Ceci ne passait point sans contradiction : Fontanes faisait ses réserves en faveur de Voltaire, comme Chênedollé tout à l’heure avait fait pour Buffon. Cependant tous s’accordaient à peu près à conclure :

« Voltaire a fait des vers très pompeux, très éclatans, mais il n’a pas de style en vers ; il ne connaît pas le tissu du style poétique. Il a des vers, et point de style. »

« Saint-Lambert n’a pas le velours de la mélancolie, il n’a que de la tristesse.

« Virgile a des vers rêvés. Il n’y a que les vers rêvés qui plaisent. »

« En poésie, toute rêverie doit être courte. »

« Fontanes dit que Le Brun est un poète de mots. — Et ce n’est pas peu, répond Joubert.

« Esménard, — un ébéniste en vers. »

« Le talent de Boisjolin n’était qu’une tulipe inodore ; elle a été noircie dans l’espace d’un jour par les feux du soleil. »

« Joubert veut de l’avenir dans toutes ses idées. Il veut que le premier mot touche le dernier, y réponde moyennant un enchaînement continu. Il veut que dès le vestibule tout s’annonce :

Apparet domus intus et atria longa patescunt.


Il faut qu’on entrevoie les longs portiques dans une idée, — et aussi qu’arrivé à la fin, en se retournant, on revoie tout le passé d’une seule perspective.

Ce qui rejoint cette autre pensée imprimée et la complète : « Il faut que la fin d’un ouvrage fasse toujours souvenir du commencement[1]. »

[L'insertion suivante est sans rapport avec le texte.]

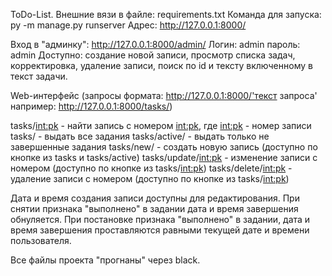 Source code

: ToDo-List.
Внешние вязи в файле: requirements.txt
Команда для запуска: py -m manage.py runserver
Адрес: http://127.0.0.1:8000/

Вход в "админку": http://127.0.0.1:8000/admin/
Логин: admin
пароль: admin
Доступно: создание новой записи, просмотр списка задач, корректировка, удаление записи, поиск по id и тексту
включенному в текст задачи.

Web-интерфейс (запросы формата: http://127.0.0.1:8000/'текст запроса' например: http://127.0.0.1:8000/tasks/)

tasks/<int:pk> - найти запись с номером <int:pk>, где <int:pk> - номер записи
tasks/ - выдать все задания
tasks/active/ - выдать только не завершенные задания
tasks/new/ - создать новую запись (доступно по кнопке из tasks и tasks/active)
tasks/update/<int:pk> - изменение записи c номером (доступно по кнопке из tasks/<int:pk>)
tasks/delete/<int:pk> - удаление записи с номером (доступно по кнопке из tasks/<int:pk>)

Дата и время создания записи доступны для редактирования.
При снятии признака "выполнено" в задании дата и время завершения обнуляется.
При постановке признака "выполнено" в задании, дата  и время завершения проставляются равными текущей дате и времени
пользователя.


Все файлы проекта "прогнаны" через black.
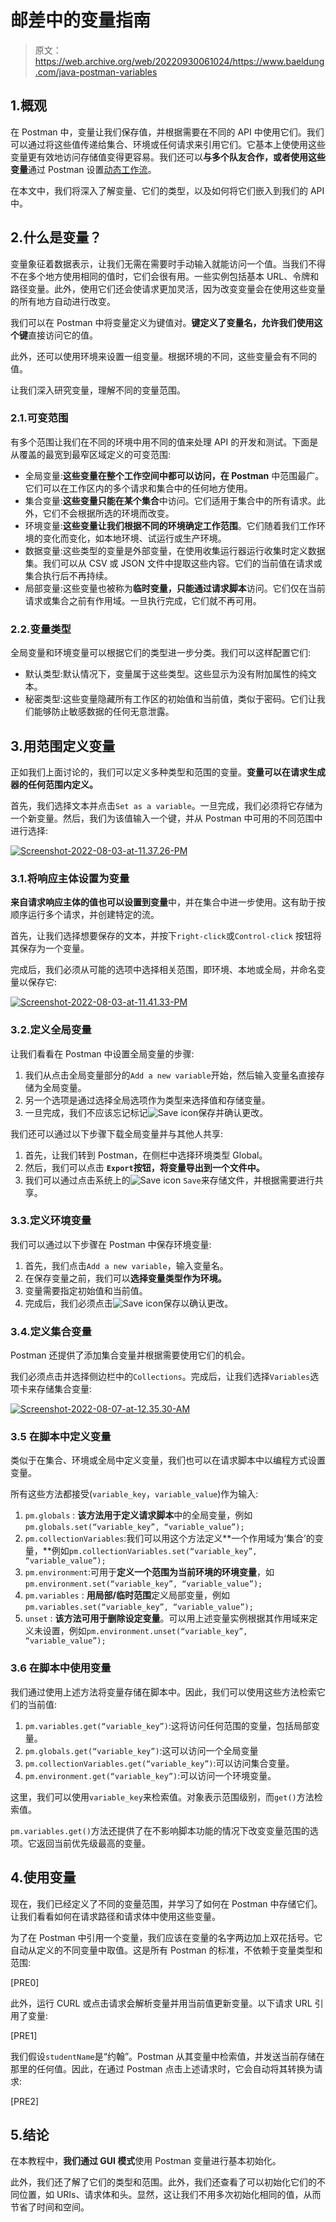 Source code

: # 邮差中的变量指南

> 原文：<https://web.archive.org/web/20220930061024/https://www.baeldung.com/java-postman-variables>

## 1.概观

在 Postman 中，变量让我们保存值，并根据需要在不同的 API 中使用它们。我们可以通过将这些值传递给集合、环境或任何请求来引用它们。它基本上使使用这些变量更有效地访问存储值变得更容易。我们还可以**与多个队友合作，或者使用这些变量**通过 Postman 设置[动态工作流](/web/20221207195056/https://www.baeldung.com/postman-load-testing)。

在本文中，我们将深入了解变量、它们的类型，以及如何将它们嵌入到我们的 API 中。

## 2.什么是变量？

变量象征着数据表示，让我们无需在需要时手动输入就能访问一个值。当我们不得不在多个地方使用相同的值时，它们会很有用。一些实例包括基本 URL、令牌和路径变量。此外，使用它们还会使请求更加灵活，因为改变变量会在使用这些变量的所有地方自动进行改变。

我们可以在 Postman 中将变量定义为键值对。**键定义了变量名，允许我们使用这个键**直接访问它的值。

此外，还可以使用环境来设置一组变量。根据环境的不同，这些变量会有不同的值。

让我们深入研究变量，理解不同的变量范围。

### 2.1.可变范围

有多个范围让我们在不同的环境中用不同的值来处理 API 的开发和测试。下面是从覆盖的最宽到最窄区域定义的可变范围:

*   全局变量:**这些变量在整个工作空间中都可以访问，在 Postman** 中范围最广。它们可以在工作区内的多个请求和集合中的任何地方使用。
*   集合变量:**这些变量只能在某个集合**中访问。它们适用于集合中的所有请求。此外，它们不会根据所选的环境而改变。
*   环境变量:**这些变量让我们根据不同的环境确定工作范围**。它们随着我们工作环境的变化而变化，如本地环境、试运行或生产环境。
*   数据变量:这些类型的变量是外部变量，在使用收集运行器运行收集时定义数据集。我们可以从 CSV 或 JSON 文件中提取这些内容。它们的当前值在请求或集合执行后不再持续。
*   局部变量:这些变量也被称为**临时变量，只能通过请求脚本**访问。它们仅在当前请求或集合之前有作用域。一旦执行完成，它们就不再可用。

### 2.2.变量类型

全局变量和环境变量可以根据它们的类型进一步分类。我们可以这样配置它们:

*   默认类型:默认情况下，变量属于这些类型。这些显示为没有附加属性的纯文本。
*   秘密类型:这些变量隐藏所有工作区的初始值和当前值，类似于密码。它们让我们能够防止敏感数据的任何无意泄露。

## 3.用范围定义变量

正如我们上面讨论的，我们可以定义多种类型和范围的变量。**变量可以在请求生成器的任何范围内定义。**

首先，我们选择文本并点击`Set as a variable`。一旦完成，我们必须将它存储为一个新变量。然后，我们为该值输入一个键，并从 Postman 中可用的不同范围中进行选择:

[![Screenshot-2022-08-03-at-11.37.26-PM](img/e611ec40fb8d514fb560e63313492ac4.png)](/web/20221207195056/https://www.baeldung.com/wp-content/uploads/2022/10/Screenshot-2022-08-03-at-11.37.26-PM.png)

### 3.1.将响应主体设置为变量

**来自请求响应主体的值也可以设置到变量**中，并在集合中进一步使用。这有助于按顺序运行多个请求，并创建特定的流。

首先，让我们选择想要保存的文本，并按下`right-click`或`Control-click` 按钮将其保存为一个变量。

完成后，我们必须从可能的选项中选择相关范围，即环境、本地或全局，并命名变量以保存它:

[![Screenshot-2022-08-03-at-11.41.33-PM](img/69ddf1dea0d0018879e1e1779b7512bc.png)](/web/20221207195056/https://www.baeldung.com/wp-content/uploads/2022/10/Screenshot-2022-08-03-at-11.41.33-PM.png)

### 3.2.定义全局变量

让我们看看在 Postman 中设置全局变量的步骤:

1.  我们从点击全局变量部分的`Add a new variable`开始，然后输入变量名直接存储为全局变量。
2.  另一个选项是通过选择全局选项作为类型来选择值和存储变量。
3.  一旦完成，我们不应该忘记标记![Save icon](img/481064ef4ddb0aed24f6e67e6dea812c.png)保存并确认更改。

我们还可以通过以下步骤下载全局变量并与其他人共享:

1.  首先，让我们转到 Postman，在侧栏中选择环境类型 Global。
2.  然后，我们可以点击 **`Export`按钮，将变量导出到一个文件中。**
3.  我们可以通过点击系统上的![Save icon](img/481064ef4ddb0aed24f6e67e6dea812c.png) `Save`来存储文件，并根据需要进行共享。

### 3.3.定义环境变量

我们可以通过以下步骤在 Postman 中保存环境变量:

1.  首先，我们点击`Add a new variable`，输入变量名。
2.  在保存变量之前，我们可以**选择变量类型作为环境。**
3.  变量需要指定初始值和当前值。
4.  完成后，我们必须点击![Save icon](img/481064ef4ddb0aed24f6e67e6dea812c.png)保存以确认更改。

### 3.4.定义集合变量

Postman 还提供了添加集合变量并根据需要使用它们的机会。

我们必须点击并选择侧边栏中的`Collections`。完成后，让我们选择`Variables`选项卡来存储集合变量:

[![Screenshot-2022-08-07-at-12.35.30-AM](img/5791ece9908b1df6721b8f204f76b22c.png)](/web/20221207195056/https://www.baeldung.com/wp-content/uploads/2022/10/Screenshot-2022-08-07-at-12.35.30-AM.png)

### 3.5 在脚本中定义变量

类似于在集合、环境或全局中定义变量，我们也可以在请求脚本中以编程方式设置变量。

所有这些方法都接受(`variable_key`，`variable_value`)作为输入:

1.  `pm.globals` : **该方法用于定义请求脚本**中的全局变量，例如`pm.globals.set(“variable_key”, “variable_value”);`
2.  `pm.collectionVariables`:我们可以用这个方法定义**一个作用域为‘集合’的变量，**例如`pm.collectionVariables.set(“variable_key”, “variable_value”);`
3.  `pm.environment`:可用于**定义一个范围为当前环境的环境变量**，如`pm.environment.set(“variable_key”, “variable_value”);`
4.  `pm.variables` : **用局部/临时范围**定义局部变量，例如`pm.variables.set(“variable_key”, “variable_value”);`
5.  `unset` : **该方法可用于删除设定变量**。可以用上述变量实例根据其作用域来定义未设置，例如`pm.environment.unset(“variable_key”, “variable_value”);`

### 3.6 在脚本中使用变量

我们通过使用上述方法将变量存储在脚本中。因此，我们可以使用这些方法检索它们的当前值:

1.  `pm.variables.get(“variable_key”)`:这将访问任何范围的变量，包括局部变量。
2.  `pm.globals.get(“variable_key”)`:这可以访问一个全局变量
3.  `pm.collectionVariables.get(“variable_key”)`:可以访问集合变量。
4.  `pm.environment.get(“variable_key”)`:可以访问一个环境变量。

这里，我们可以使用`variable_key`来检索值。对象表示范围级别，而`get()`方法检索值。

`pm.variables.get()`方法还提供了在不影响脚本功能的情况下改变变量范围的选项。它返回当前优先级最高的变量。

## 4.使用变量

现在，我们已经定义了不同的变量范围，并学习了如何在 Postman 中存储它们。让我们看看如何在请求路径和请求体中使用这些变量。

为了在 Postman 中引用一个变量，我们应该在变量的名字两边加上双花括号。它自动从定义的不同变量中取值。这是所有 Postman 的标准，不依赖于变量类型和范围:

[PRE0]

此外，运行 CURL 或点击请求会解析变量并用当前值更新变量。以下请求 URL 引用了变量:

[PRE1]

我们假设`studentName`是“约翰”。Postman 从其变量中检索值，并发送当前存储在那里的任何值。因此，在通过 Postman 点击上述请求时，它会自动将其转换为请求:

[PRE2]

## 5.结论

在本教程中，**我们通过 GUI 模式**使用 Postman 变量进行基本初始化。

此外，我们还了解了它们的类型和范围。此外，我们还查看了可以初始化它们的不同位置，如 URIs、请求体和头。显然，这让我们不用多次初始化相同的值，从而节省了时间和空间。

On peut deviner par ces simples traits épars l’ordinaire des entretiens ; mais, quand il était en tête-à-tête avec Fontanes, Chênedollé jouissait plus complètement encore : il causait vers, procédés de l’art, secrets du métier. Il pouvait parler uniquement des choses qu’il aimait le plus. Ici je n’ai qu’à recueillir, pour être fidèle, l’expression si vive, si naïve, si abondamment épanchée, de ses regrets, lorsqu’il apprit la mort de son ami :


« 21 mars 1821.

« La mort de M. de Fontanes[2] a achevé de me désenchanter de tout, même des lettres et de la poésie, aussi vaines que tout le reste. Quand je repasse en ma mémoire les momens ravissans que nous avons passés ensemble en corrigeant les vers du Génie de l’Homme ou ceux des odes de Michel-Ange et d’Homère, quand je songe aux promenades délicieuses que nous avons faites en 1807 au bois de Boulogne, au bois de Vincennes, et qui étaient pour moi une suite d’études poétiques où je trouvais tout ce qui pouvait me fortifier et m’enchanter, critique fine et piquante, instinct poétique admirable, goût rapide et infaillible,

  1. Pensées de M. Joubert, tome II, p. 115.
  2. Fontanes mourut le 17 mars 1821.